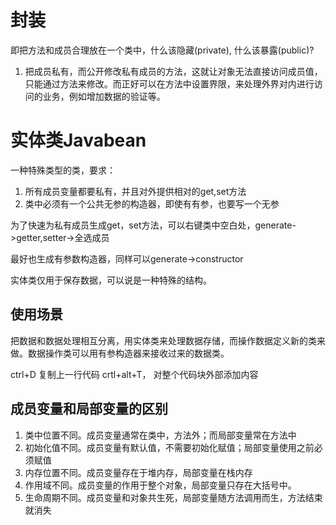 # 封装

即把方法和成员合理放在一个类中，什么该隐藏(private), 什么该暴露(public)?

1. 把成员私有，而公开修改私有成员的方法，这就让对象无法直接访问成员值，只能通过方法来修改。而正好可以在方法中设置界限，来处理外界对内进行访问的业务，例如增加数据的验证等。

# 实体类Javabean

一种特殊类型的类，要求：

1. 所有成员变量都要私有，并且对外提供相对的get,set方法
2. 类中必须有一个公共无参的构造器，即使有有参，也要写一个无参


为了快速为私有成员生成get，set方法，可以右键类中空白处，generate->getter,setter->全选成员

最好也生成有参数构造器，同样可以generate->constructor

实体类仅用于保存数据，可以说是一种特殊的结构。

## 使用场景

把数据和数据处理相互分离，用实体类来处理数据存储，而操作数据定义新的类来做。数据操作类可以用有参构造器来接收过来的数据类。


ctrl+D 复制上一行代码
crtl+alt+T， 对整个代码块外部添加内容

## 成员变量和局部变量的区别

1. 类中位置不同。成员变量通常在类中，方法外；而局部变量常在方法中
2. 初始化值不同。成员变量有默认值，不需要初始化赋值；局部变量使用之前必须赋值
3. 内存位置不同。成员变量存在于堆内存，局部变量在栈内存
4. 作用域不同。成员变量的作用于整个对象，局部变量只存在大括号中。
5. 生命周期不同。成员变量和对象共生死，局部变量随方法调用而生，方法结束就消失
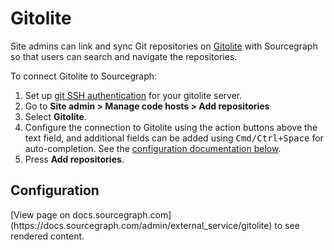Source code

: # Gitolite

Site admins can link and sync Git repositories on [Gitolite](https://gitolite.com) with Sourcegraph so that users can search and navigate the repositories.

To connect Gitolite to Sourcegraph:

1. Set up [git SSH authentication](../repo/auth.md) for your gitolite server.
1. Go to **Site admin > Manage code hosts > Add repositories**
1. Select **Gitolite**.
1. Configure the connection to Gitolite using the action buttons above the text field, and additional fields can be added using <kbd>Cmd/Ctrl+Space</kbd> for auto-completion. See the [configuration documentation below](#configuration).
1. Press **Add repositories**.

## Configuration

<div markdown-func=jsonschemadoc jsonschemadoc:path="admin/external_service/gitolite.schema.json">[View page on docs.sourcegraph.com](https://docs.sourcegraph.com/admin/external_service/gitolite) to see rendered content.</div>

• _Your assignment_
Scan the material above for lines holding "repositories" and copy each of them.

• _Exercise response_
Site admins can link and sync Git repositories on [Gitolite](https://gitolite.com) with Sourcegraph so that users can search and navigate the repositories.
1. Go to **Site admin > Manage code hosts > Add repositories**
1. Press **Add repositories**.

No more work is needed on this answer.